Input for this task -
────────

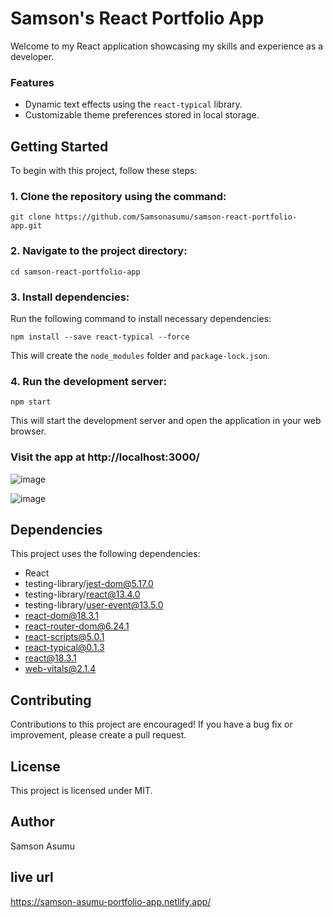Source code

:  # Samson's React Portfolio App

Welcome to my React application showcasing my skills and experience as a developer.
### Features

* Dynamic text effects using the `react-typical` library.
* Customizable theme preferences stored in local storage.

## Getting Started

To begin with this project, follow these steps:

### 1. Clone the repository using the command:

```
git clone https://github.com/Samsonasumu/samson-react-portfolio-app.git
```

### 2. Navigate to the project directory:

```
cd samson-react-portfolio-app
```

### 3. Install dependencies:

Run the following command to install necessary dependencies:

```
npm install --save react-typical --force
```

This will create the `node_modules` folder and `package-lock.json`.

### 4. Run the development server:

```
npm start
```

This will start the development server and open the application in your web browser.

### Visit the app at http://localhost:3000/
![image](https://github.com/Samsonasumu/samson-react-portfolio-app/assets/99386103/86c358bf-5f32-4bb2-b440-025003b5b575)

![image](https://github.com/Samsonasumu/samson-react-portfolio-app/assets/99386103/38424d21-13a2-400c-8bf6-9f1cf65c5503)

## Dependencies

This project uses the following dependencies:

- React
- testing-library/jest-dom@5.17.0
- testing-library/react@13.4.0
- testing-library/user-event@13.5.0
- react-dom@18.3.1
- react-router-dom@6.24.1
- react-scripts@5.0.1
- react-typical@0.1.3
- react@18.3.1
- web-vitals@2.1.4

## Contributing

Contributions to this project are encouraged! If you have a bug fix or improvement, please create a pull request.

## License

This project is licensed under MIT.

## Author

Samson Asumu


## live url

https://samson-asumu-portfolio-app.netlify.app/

────────

Please repeat the lines above exactly, beginning with the line that contains "### 3. Install" and ending with the final one.

### 3. Install dependencies:

Run the following command to install necessary dependencies:

```
npm install --save react-typical --force
```

This will create the `node_modules` folder and `package-lock.json`.

### 4. Run the development server:

```
npm start
```

This will start the development server and open the application in your web browser.

### Visit the app at http://localhost:3000/
![image](https://github.com/Samsonasumu/samson-react-portfolio-app/assets/99386103/86c358bf-5f32-4bb2-b440-025003b5b575)

![image](https://github.com/Samsonasumu/samson-react-portfolio-app/assets/99386103/38424d21-13a2-400c-8bf6-9f1cf65c5503)

## Dependencies

This project uses the following dependencies:

- React
- testing-library/jest-dom@5.17.0
- testing-library/react@13.4.0
- testing-library/user-event@13.5.0
- react-dom@18.3.1
- react-router-dom@6.24.1
- react-scripts@5.0.1
- react-typical@0.1.3
- react@18.3.1
- web-vitals@2.1.4

## Contributing

Contributions to this project are encouraged! If you have a bug fix or improvement, please create a pull request.

## License

This project is licensed under MIT.

## Author

Samson Asumu


## live url

https://samson-asumu-portfolio-app.netlify.app/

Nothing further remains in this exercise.